EXERCISE GOAL → Only one stretch of the records below should be repeated. It starts with the line containing "- [Preact](https://preactjs.com/) wrapper." and goes on through the line containing "2- Possuir o", exactly as written.

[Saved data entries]

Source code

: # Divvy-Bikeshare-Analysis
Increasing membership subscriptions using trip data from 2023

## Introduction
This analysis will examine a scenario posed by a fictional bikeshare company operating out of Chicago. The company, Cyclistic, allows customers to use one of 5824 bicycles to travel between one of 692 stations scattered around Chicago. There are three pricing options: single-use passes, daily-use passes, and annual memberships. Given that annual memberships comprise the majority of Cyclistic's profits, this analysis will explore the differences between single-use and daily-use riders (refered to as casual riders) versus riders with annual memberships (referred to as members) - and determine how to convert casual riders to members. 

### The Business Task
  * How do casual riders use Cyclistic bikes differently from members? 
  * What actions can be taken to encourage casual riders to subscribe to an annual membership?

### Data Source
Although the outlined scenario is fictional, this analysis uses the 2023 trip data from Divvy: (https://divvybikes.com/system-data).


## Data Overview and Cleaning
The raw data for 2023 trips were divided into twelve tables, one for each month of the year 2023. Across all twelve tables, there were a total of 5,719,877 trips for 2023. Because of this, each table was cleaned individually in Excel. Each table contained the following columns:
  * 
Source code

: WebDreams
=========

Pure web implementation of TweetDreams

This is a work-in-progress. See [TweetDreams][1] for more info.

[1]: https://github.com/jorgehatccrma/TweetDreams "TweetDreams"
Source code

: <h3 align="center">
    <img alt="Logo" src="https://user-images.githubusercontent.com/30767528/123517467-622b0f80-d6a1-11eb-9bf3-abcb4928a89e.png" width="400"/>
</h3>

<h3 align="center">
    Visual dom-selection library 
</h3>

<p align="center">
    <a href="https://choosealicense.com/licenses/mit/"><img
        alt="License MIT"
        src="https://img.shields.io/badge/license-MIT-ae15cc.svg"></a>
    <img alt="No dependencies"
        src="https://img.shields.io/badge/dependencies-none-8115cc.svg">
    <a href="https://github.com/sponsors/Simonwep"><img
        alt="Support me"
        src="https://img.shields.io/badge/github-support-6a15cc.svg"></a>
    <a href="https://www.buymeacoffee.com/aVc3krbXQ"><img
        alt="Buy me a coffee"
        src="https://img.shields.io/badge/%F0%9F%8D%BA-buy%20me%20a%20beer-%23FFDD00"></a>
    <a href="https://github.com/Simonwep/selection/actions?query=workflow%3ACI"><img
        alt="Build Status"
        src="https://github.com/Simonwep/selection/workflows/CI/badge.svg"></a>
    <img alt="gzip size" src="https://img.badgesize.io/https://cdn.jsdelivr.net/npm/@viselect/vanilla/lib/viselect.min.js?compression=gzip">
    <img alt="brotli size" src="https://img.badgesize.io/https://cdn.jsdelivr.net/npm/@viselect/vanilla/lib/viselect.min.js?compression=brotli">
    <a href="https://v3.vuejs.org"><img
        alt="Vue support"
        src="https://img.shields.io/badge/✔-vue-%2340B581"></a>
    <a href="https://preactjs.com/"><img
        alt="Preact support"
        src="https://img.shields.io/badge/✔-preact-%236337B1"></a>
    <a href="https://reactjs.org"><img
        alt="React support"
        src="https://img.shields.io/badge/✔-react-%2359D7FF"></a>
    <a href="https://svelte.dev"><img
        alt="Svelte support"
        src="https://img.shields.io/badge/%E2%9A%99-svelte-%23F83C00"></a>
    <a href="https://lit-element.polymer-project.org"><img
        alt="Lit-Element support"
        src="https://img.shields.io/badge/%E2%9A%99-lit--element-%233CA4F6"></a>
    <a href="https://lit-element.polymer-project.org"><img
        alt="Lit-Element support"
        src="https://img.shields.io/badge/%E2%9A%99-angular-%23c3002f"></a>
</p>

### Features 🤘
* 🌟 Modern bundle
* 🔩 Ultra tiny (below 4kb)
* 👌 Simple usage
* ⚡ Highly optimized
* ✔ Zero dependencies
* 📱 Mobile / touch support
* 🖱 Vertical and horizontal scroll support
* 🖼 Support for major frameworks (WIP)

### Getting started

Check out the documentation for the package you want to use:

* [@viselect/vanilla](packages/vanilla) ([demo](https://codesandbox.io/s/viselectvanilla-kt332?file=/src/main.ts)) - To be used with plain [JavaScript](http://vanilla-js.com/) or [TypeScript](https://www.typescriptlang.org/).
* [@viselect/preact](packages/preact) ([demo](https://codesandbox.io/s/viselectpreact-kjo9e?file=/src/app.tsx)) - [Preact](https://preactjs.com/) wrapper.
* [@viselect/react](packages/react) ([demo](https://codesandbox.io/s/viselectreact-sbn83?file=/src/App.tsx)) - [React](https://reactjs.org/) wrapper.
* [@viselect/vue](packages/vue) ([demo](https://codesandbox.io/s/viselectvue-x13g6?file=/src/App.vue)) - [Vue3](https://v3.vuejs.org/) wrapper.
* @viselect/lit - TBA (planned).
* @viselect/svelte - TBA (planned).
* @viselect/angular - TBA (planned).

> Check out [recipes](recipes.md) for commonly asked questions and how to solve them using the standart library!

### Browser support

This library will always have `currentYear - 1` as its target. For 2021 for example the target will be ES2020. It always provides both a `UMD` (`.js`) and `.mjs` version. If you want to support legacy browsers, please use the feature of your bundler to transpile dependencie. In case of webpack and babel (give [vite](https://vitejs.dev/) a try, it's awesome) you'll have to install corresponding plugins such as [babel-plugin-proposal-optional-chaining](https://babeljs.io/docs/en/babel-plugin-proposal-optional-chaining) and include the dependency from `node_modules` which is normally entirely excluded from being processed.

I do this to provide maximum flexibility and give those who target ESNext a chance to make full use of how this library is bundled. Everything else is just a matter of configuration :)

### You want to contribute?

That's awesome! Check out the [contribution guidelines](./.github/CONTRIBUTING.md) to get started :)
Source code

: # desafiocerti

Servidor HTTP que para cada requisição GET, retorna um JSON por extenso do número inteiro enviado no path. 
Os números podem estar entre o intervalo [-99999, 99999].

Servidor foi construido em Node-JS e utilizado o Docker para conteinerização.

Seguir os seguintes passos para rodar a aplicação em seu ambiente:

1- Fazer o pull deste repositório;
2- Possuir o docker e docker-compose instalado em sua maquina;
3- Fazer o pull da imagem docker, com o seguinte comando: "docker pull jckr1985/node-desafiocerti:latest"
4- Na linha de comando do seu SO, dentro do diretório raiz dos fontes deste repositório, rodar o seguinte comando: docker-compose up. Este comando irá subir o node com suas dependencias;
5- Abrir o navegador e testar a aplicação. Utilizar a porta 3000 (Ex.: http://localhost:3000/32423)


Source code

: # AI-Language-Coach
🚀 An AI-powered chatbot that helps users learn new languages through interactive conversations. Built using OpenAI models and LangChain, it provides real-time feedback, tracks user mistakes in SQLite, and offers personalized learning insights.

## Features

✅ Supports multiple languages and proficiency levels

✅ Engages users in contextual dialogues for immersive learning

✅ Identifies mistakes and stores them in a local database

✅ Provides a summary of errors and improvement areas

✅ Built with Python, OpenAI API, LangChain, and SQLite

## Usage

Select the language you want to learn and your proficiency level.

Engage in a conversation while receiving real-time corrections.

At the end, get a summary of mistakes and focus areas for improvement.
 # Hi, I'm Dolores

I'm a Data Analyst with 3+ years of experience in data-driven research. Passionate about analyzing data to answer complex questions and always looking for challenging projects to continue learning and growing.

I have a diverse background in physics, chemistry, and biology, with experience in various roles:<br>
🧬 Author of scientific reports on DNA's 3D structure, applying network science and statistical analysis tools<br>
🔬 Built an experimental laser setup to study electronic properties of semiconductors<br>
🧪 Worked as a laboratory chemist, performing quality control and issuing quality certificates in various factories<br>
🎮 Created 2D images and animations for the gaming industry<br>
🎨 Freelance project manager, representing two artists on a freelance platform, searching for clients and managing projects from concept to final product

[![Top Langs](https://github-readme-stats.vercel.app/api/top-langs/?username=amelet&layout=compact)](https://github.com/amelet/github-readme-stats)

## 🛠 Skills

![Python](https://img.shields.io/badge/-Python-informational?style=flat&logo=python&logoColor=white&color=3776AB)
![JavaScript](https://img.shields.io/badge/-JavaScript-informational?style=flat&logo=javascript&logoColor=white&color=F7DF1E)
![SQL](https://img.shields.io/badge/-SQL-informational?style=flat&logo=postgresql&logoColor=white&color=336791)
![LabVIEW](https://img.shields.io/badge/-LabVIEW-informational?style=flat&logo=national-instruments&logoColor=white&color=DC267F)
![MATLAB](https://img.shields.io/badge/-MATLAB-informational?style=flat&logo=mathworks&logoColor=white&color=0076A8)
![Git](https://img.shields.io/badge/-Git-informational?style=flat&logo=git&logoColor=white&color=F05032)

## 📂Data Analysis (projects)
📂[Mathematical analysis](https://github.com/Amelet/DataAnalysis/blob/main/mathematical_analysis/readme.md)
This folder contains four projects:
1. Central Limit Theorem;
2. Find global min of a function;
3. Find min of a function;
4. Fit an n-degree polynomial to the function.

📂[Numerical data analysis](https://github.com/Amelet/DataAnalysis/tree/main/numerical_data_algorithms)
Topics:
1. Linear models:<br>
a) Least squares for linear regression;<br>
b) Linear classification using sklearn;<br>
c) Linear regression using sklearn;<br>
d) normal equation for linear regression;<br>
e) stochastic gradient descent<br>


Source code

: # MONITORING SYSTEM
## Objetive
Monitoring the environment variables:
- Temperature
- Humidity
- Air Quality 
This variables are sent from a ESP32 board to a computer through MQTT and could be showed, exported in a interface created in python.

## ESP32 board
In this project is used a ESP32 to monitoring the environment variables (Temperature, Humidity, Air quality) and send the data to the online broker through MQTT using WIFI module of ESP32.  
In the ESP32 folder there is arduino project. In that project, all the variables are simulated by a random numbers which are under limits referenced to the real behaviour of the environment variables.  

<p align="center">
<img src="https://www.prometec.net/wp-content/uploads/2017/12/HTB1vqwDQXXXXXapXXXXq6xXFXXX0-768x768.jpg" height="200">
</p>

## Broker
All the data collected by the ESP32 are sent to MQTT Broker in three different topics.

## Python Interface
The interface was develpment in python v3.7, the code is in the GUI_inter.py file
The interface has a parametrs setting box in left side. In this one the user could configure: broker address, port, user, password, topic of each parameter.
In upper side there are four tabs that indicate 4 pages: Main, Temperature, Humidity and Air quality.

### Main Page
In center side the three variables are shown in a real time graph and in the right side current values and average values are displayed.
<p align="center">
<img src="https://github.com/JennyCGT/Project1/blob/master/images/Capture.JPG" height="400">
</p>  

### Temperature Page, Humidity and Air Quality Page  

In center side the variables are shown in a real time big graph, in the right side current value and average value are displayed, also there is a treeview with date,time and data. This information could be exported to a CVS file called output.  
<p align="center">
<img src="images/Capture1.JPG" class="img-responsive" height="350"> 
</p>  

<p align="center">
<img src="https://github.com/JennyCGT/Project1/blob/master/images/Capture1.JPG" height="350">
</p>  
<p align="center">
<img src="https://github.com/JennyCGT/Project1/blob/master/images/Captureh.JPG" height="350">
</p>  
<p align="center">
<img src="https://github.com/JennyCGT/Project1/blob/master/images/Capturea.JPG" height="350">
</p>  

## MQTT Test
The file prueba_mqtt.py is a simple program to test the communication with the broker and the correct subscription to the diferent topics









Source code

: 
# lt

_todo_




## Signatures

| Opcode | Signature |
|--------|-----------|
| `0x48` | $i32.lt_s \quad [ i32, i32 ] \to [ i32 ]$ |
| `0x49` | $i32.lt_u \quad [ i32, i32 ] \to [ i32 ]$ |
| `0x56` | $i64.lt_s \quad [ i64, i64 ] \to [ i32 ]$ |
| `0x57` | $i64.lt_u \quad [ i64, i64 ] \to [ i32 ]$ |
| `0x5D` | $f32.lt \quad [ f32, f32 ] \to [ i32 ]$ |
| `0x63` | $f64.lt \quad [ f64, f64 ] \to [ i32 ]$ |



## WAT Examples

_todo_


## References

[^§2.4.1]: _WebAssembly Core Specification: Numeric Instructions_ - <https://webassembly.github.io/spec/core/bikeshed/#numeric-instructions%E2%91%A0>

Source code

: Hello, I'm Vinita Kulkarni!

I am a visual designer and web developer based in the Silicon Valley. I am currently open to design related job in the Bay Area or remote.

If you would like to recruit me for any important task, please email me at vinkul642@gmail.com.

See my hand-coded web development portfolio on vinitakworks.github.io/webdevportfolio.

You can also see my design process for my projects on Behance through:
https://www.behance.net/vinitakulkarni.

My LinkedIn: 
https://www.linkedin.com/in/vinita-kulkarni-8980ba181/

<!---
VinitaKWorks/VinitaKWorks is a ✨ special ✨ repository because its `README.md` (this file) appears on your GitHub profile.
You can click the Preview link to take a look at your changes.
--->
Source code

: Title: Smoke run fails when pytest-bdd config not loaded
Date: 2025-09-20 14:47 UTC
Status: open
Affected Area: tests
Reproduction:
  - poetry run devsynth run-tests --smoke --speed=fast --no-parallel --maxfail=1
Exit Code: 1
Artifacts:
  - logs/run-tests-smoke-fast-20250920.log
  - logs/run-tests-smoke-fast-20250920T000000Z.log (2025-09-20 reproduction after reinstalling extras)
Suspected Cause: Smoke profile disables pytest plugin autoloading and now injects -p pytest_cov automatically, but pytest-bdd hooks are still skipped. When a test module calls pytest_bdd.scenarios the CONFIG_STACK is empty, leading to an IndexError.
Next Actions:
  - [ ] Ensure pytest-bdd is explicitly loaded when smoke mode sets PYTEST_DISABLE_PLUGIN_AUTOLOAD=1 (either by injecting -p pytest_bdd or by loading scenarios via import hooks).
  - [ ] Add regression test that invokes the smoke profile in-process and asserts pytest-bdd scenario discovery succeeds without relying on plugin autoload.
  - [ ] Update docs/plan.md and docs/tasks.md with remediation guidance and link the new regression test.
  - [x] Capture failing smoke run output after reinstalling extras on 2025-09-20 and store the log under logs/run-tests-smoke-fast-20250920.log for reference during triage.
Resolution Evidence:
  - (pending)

SOLUTION →
* [@viselect/preact](packages/preact) ([demo](https://codesandbox.io/s/viselectpreact-kjo9e?file=/src/app.tsx)) - [Preact](https://preactjs.com/) wrapper.
* [@viselect/react](packages/react) ([demo](https://codesandbox.io/s/viselectreact-sbn83?file=/src/App.tsx)) - [React](https://reactjs.org/) wrapper.
* [@viselect/vue](packages/vue) ([demo](https://codesandbox.io/s/viselectvue-x13g6?file=/src/App.vue)) - [Vue3](https://v3.vuejs.org/) wrapper.
* @viselect/lit - TBA (planned).
* @viselect/svelte - TBA (planned).
* @viselect/angular - TBA (planned).

> Check out [recipes](recipes.md) for commonly asked questions and how to solve them using the standart library!

### Browser support

This library will always have `currentYear - 1` as its target. For 2021 for example the target will be ES2020. It always provides both a `UMD` (`.js`) and `.mjs` version. If you want to support legacy browsers, please use the feature of your bundler to transpile dependencie. In case of webpack and babel (give [vite](https://vitejs.dev/) a try, it's awesome) you'll have to install corresponding plugins such as [babel-plugin-proposal-optional-chaining](https://babeljs.io/docs/en/babel-plugin-proposal-optional-chaining) and include the dependency from `node_modules` which is normally entirely excluded from being processed.

I do this to provide maximum flexibility and give those who target ESNext a chance to make full use of how this library is bundled. Everything else is just a matter of configuration :)

### You want to contribute?

That's awesome! Check out the [contribution guidelines](./.github/CONTRIBUTING.md) to get started :)
Source code

: # desafiocerti

Servidor HTTP que para cada requisição GET, retorna um JSON por extenso do número inteiro enviado no path. 
Os números podem estar entre o intervalo [-99999, 99999].

Servidor foi construido em Node-JS e utilizado o Docker para conteinerização.

Seguir os seguintes passos para rodar a aplicação em seu ambiente:

1- Fazer o pull deste repositório;
2- Possuir o docker e docker-compose instalado em sua maquina;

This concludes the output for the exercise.